PROVIDED ENTRIES:
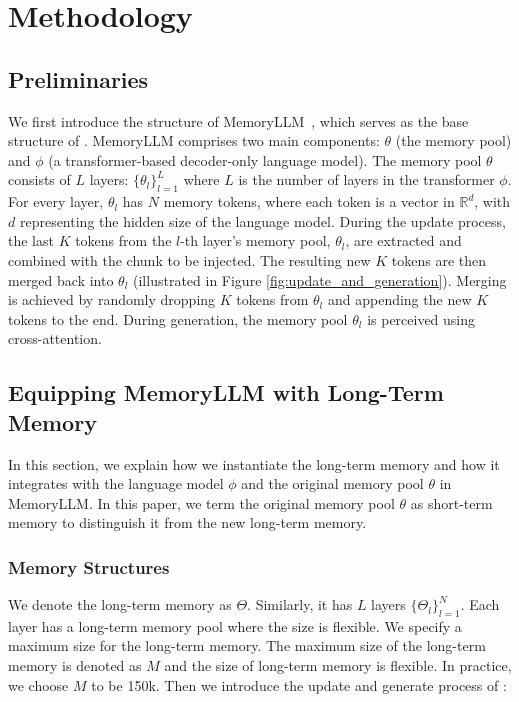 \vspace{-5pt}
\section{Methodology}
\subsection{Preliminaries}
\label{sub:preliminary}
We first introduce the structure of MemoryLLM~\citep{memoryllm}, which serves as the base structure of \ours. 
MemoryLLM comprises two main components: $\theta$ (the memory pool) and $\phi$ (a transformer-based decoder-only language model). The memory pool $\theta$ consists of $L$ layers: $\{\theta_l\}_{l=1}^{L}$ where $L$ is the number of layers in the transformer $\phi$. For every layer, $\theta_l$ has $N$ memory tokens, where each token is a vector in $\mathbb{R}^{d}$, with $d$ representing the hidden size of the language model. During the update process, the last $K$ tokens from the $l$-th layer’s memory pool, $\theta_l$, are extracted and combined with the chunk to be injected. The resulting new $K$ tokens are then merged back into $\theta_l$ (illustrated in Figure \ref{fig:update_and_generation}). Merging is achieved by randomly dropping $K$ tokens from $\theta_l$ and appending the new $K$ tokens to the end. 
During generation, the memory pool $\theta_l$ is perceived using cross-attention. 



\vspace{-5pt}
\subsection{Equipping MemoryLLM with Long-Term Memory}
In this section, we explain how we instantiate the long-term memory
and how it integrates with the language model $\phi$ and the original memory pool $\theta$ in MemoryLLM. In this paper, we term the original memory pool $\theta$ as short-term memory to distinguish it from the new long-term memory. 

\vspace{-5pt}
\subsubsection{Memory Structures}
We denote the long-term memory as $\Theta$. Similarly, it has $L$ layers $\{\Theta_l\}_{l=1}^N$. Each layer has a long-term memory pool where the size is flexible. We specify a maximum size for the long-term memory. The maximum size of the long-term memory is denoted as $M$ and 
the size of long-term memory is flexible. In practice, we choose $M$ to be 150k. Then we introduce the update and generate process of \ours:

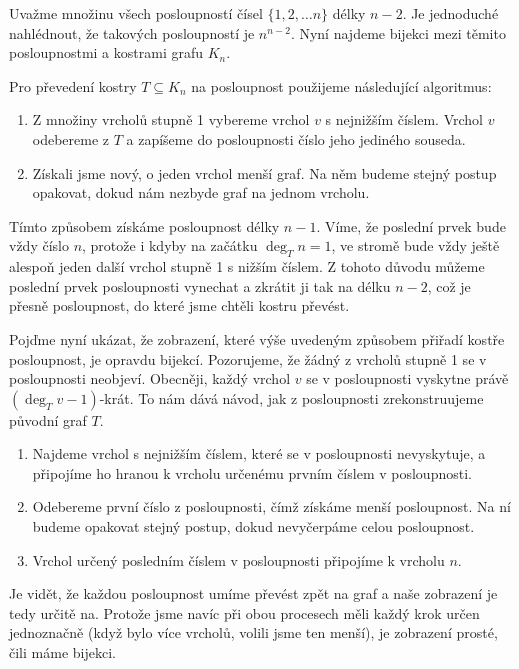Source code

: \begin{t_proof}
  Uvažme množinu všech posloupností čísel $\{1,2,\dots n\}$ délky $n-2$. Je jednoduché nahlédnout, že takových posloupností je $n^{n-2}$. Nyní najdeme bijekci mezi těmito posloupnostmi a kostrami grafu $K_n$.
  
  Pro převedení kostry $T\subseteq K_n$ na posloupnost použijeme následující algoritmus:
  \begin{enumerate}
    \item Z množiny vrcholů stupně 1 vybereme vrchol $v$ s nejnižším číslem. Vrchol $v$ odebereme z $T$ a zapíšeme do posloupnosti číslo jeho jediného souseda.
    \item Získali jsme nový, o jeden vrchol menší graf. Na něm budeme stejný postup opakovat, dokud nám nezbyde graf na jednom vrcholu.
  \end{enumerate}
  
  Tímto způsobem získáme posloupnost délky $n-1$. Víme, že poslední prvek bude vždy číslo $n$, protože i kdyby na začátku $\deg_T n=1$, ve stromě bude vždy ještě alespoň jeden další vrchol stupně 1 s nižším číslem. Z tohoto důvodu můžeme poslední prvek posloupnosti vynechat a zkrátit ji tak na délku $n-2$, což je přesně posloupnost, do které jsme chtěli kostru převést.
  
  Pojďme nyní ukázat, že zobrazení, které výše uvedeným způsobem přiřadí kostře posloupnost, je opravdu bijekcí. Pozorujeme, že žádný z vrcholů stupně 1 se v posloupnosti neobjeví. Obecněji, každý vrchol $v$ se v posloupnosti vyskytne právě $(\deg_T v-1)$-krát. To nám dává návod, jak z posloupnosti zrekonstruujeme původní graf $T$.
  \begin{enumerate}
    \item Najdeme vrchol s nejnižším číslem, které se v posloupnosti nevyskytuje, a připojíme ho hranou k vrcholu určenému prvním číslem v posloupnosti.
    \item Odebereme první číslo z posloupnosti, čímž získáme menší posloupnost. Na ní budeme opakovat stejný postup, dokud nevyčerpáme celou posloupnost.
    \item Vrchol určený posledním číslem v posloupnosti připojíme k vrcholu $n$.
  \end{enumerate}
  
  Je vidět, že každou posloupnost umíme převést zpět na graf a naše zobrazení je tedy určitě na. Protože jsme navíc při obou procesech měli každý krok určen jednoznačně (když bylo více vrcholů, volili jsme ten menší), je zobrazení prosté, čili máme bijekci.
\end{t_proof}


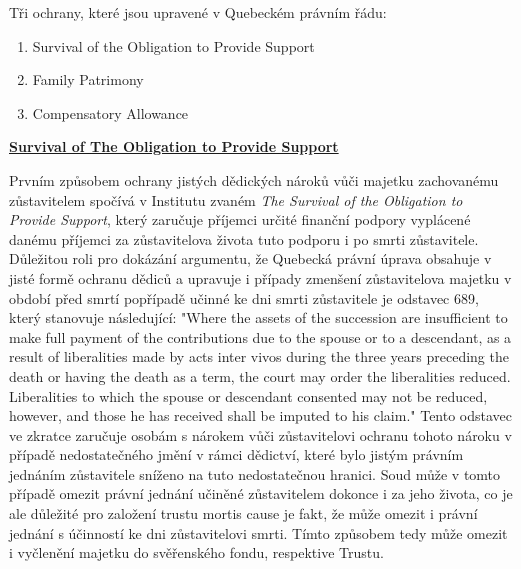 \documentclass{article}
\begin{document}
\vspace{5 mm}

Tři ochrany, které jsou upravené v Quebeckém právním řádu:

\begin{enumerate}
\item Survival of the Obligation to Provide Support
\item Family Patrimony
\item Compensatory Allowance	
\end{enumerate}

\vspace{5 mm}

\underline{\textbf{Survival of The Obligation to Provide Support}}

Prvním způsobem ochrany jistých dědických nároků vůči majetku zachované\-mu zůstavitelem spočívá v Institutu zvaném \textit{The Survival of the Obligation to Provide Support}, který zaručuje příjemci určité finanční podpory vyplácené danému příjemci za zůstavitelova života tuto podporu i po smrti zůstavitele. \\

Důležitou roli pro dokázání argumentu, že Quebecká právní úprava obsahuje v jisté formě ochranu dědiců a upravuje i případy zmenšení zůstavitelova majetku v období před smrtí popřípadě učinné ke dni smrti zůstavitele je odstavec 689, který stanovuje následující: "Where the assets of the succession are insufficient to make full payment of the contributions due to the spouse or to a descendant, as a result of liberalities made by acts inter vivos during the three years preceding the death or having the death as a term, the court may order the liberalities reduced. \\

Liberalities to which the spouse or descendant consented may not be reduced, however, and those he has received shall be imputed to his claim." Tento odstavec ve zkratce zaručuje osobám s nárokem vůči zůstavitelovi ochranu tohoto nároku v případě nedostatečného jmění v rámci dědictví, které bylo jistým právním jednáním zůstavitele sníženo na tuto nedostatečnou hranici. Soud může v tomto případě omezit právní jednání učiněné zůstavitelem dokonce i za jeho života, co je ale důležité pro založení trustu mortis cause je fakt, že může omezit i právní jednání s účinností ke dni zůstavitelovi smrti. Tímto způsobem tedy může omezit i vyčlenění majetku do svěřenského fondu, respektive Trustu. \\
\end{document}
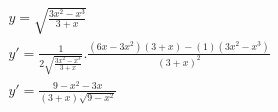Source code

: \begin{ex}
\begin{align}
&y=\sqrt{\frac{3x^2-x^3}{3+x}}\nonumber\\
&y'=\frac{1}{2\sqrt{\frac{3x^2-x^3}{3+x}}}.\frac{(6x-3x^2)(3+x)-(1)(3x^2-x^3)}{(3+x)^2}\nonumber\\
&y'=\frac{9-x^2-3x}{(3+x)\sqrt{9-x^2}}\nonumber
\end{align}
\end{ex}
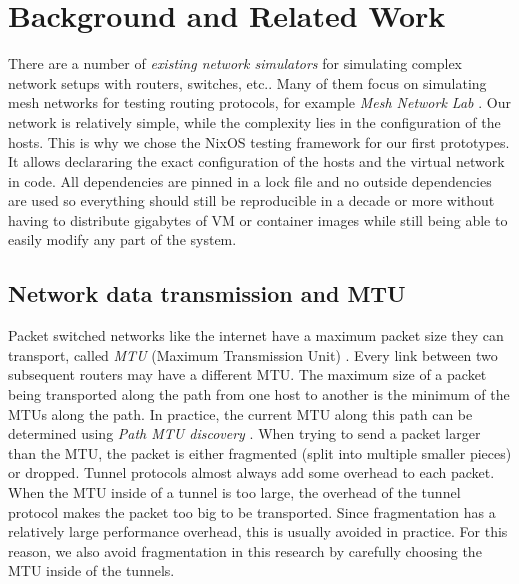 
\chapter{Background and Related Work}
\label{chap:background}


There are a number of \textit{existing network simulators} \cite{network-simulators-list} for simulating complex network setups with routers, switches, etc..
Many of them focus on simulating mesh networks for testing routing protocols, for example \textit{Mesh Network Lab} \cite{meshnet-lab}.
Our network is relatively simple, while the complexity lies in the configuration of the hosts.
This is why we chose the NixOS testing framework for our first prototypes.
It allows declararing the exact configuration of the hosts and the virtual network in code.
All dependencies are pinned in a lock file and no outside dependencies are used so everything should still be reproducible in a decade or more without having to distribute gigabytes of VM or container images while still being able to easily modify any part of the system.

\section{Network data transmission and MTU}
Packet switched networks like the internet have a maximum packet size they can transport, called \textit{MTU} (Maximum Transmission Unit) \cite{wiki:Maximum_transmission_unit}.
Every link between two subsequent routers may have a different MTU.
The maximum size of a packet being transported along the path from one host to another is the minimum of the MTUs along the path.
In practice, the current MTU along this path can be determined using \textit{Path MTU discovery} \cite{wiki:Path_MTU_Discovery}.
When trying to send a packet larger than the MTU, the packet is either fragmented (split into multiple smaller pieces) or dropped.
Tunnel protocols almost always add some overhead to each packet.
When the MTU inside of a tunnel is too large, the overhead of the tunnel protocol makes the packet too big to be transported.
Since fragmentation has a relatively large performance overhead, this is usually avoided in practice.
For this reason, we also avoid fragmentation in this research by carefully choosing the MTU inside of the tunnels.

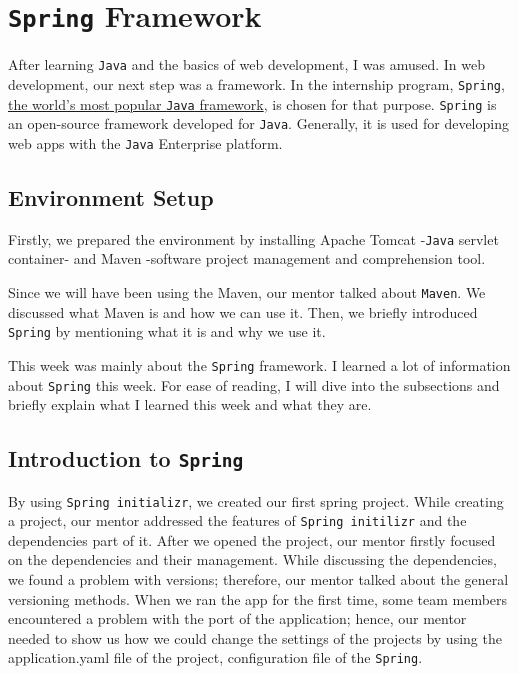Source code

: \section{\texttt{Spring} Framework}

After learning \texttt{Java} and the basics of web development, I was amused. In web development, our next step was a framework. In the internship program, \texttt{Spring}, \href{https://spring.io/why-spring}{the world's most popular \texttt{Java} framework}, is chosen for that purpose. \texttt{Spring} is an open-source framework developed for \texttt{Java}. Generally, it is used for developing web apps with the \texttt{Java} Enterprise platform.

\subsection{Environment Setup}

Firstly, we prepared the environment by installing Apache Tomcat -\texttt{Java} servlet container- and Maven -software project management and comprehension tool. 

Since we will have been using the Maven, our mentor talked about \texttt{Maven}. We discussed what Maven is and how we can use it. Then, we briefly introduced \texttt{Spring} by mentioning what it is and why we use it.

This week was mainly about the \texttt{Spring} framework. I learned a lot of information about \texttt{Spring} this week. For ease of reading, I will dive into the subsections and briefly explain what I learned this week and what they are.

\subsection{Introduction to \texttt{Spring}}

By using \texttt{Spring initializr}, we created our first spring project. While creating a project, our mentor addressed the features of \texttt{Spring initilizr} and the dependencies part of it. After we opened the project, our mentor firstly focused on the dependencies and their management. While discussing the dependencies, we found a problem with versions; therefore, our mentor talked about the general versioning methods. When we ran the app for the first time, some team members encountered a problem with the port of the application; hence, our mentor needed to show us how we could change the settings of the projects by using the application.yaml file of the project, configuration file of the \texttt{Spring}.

TASK TO COMPLETE: Go through the data above and copy each line that holds the word "hosts".

RESPONSE TO THE TASK:
Our network is relatively simple, while the complexity lies in the configuration of the hosts.
It allows declararing the exact configuration of the hosts and the virtual network in code.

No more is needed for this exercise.